O projeto do audiovisual nada tem a ver com esta história, foi coincidência. Já a criação do Conselho Federal de Jornalismo foi uma represália ostensiva contra a avalancha denuncista veiculada por uma mutação genética do vírus da imprensa marrom, a imprensa predadora. O presidente e seus conselheiros imaginavam que a Fenaj era dominada por jornalistas que poderiam interromper aquele sórdido jornalismo investigativo sem investigações. Na Fenaj predominam os assessores de imprensa há muito afastados das redações.

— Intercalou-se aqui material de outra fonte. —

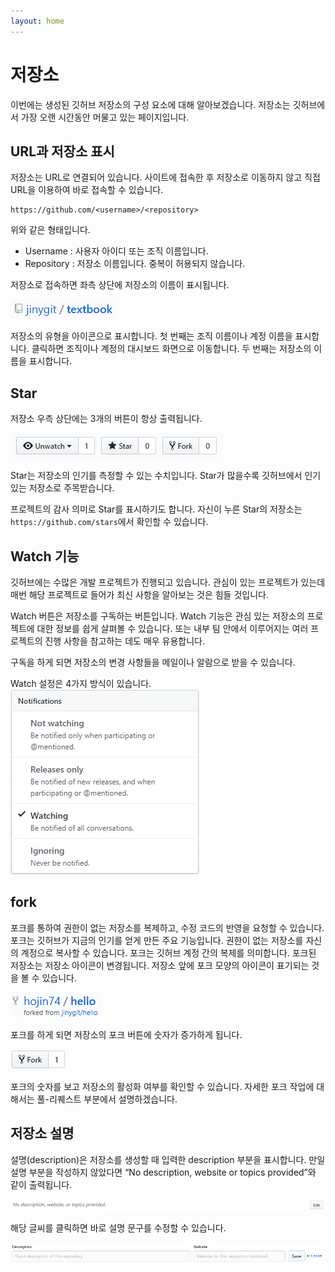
 ```yaml
---
layout: home
---
```

# 저장소
이번에는 생성된 깃허브 저장소의 구성 요소에 대해 알아보겠습니다. 저장소는 깃허브에서 가장 오랜 시간동안 머물고 있는 페이지입니다. 

## URL과 저장소 표시
저장소는 URL로 연결되어 있습니다. 사이트에 접속한 후 저장소로 이동하지 않고 직접 URL을 이용하여 바로 접속할 수 있습니다.

```
https://github.com/<username>/<repository>
```

위와 같은 형태입니다.

* Username : 사용자 아이디 또는 조직 이름입니다.
* Repository : 저장소 이름입니다. 중복이 허용되지 않습니다.

저장소로 접속하면 좌측 상단에 저장소의 이름이 표시됩니다.

![github](./img/repository_01.png)  

저장소의 유형을 아이콘으로 표시합니다. 첫 번째는 조직 이름이나 계정 이름을 표시합니다. 클릭하면 조직이나 계정의 대시보드 화면으로 이동합니다. 두 번째는 저장소의 이름을 표시합니다.

## Star
저장소 우측 상단에는 3개의 버튼이 항상 출력됩니다. 

![github](./img/repository_02.png)  

Star는 저장소의 인기를 측정할 수 있는 수치입니다. Star가 많을수록 깃허브에서 인기 있는 저장소로 주목받습니다.

프로젝트의 감사 의미로 Star를 표시하기도 합니다. 자신이 누른 Star의 저장소는 `https://github.com/stars`에서 확인할 수 있습니다.

## Watch 기능
깃허브에는 수많은 개발 프로젝트가 진행되고 있습니다. 관심이 있는 프로젝트가 있는데 매번 해당 프로젝트로 들어가 최신 사항을 알아보는 것은 힘들 것입니다.

Watch 버튼은 저장소를 구독하는 버튼입니다. Watch 기능은 관심 있는 저장소의 프로젝트에 대한 정보를 쉽게 살펴볼 수 있습니다. 또는 내부 팀 안에서 이루어지는 여러 프로젝트의 진행 사항을 참고하는 데도 매우 유용합니다.

구독을 하게 되면 저장소의 변경 사항들을 메일이나 알람으로 받을 수 있습니다.

Watch 설정은 4가지 방식이 있습니다.
![github](./img/repository_03.png)  

## fork
포크를 통하여 권한이 없는 저장소를 복제하고, 수정 코드의 반영을 요청할 수 있습니다. 
포크는 깃허브가 지금의 인기를 얻게 만든 주요 기능입니다. 
권한이 없는 저장소를 자신의 계정으로 복사할 수 있습니다. 포크는 깃허브 계정 간의 복제를 의미합니다. 
포크된 저장소는 저장소 아이콘이 변경됩니다. 저장소 앞에 포크 모양의 아이콘이 표기되는 것을 볼 수 있습니다.

![github](./img/repository_04.png)  

포크를 하게 되면 저장소의 포크 버튼에 숫자가 증가하게 됩니다.

![github](./img/repository_05.png)  

포크의 숫자를 보고 저장소의 활성화 여부를 확인할 수 있습니다. 자세한 포크 작업에 대해서는 풀-리퀘스트 부분에서 설명하겠습니다.

## 저장소 설명
설명(description)은 저장소를 생성할 때 입력한 description 부분을 표시합니다. 
만일 설명 부분을 작성하지 않았다면 “No description, website or topics provided”와 같이 출력됩니다.

![github](./img/repository_06.png) 
 
해당 글씨를 클릭하면 바로 설명 문구를 수정할 수 있습니다.

![github](./img/repository_07.png)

Foi um murro na água. Mas o golpe seguinte – a inédita transformação do presidente do Banco Central em ministro de Estado – revela um evidente animus bellandi, disposição para a guerra, desnecessariamente exacerbada. Assim também, as duas manobras no STF – a derrubada da liminar que proibia o novo leilão para a exploração do petróleo e a aprovação da contribuição dos inativos, o item mais controverso da reforma da Previdência – onde o governo, através do beneplácito do presidente da suprema corte, atropelou procedimentos e composturas.

Mais estragos

O governo está jogando pesado. Aproveita-se da maré de boas novas na economia – ou na econometria –, para mudar o tom de um discurso marcado até agora pela idéia da negociação e dos consensos. Deixou de lado o bom-mocismo e a bonomia. Ligou o rolo compressor.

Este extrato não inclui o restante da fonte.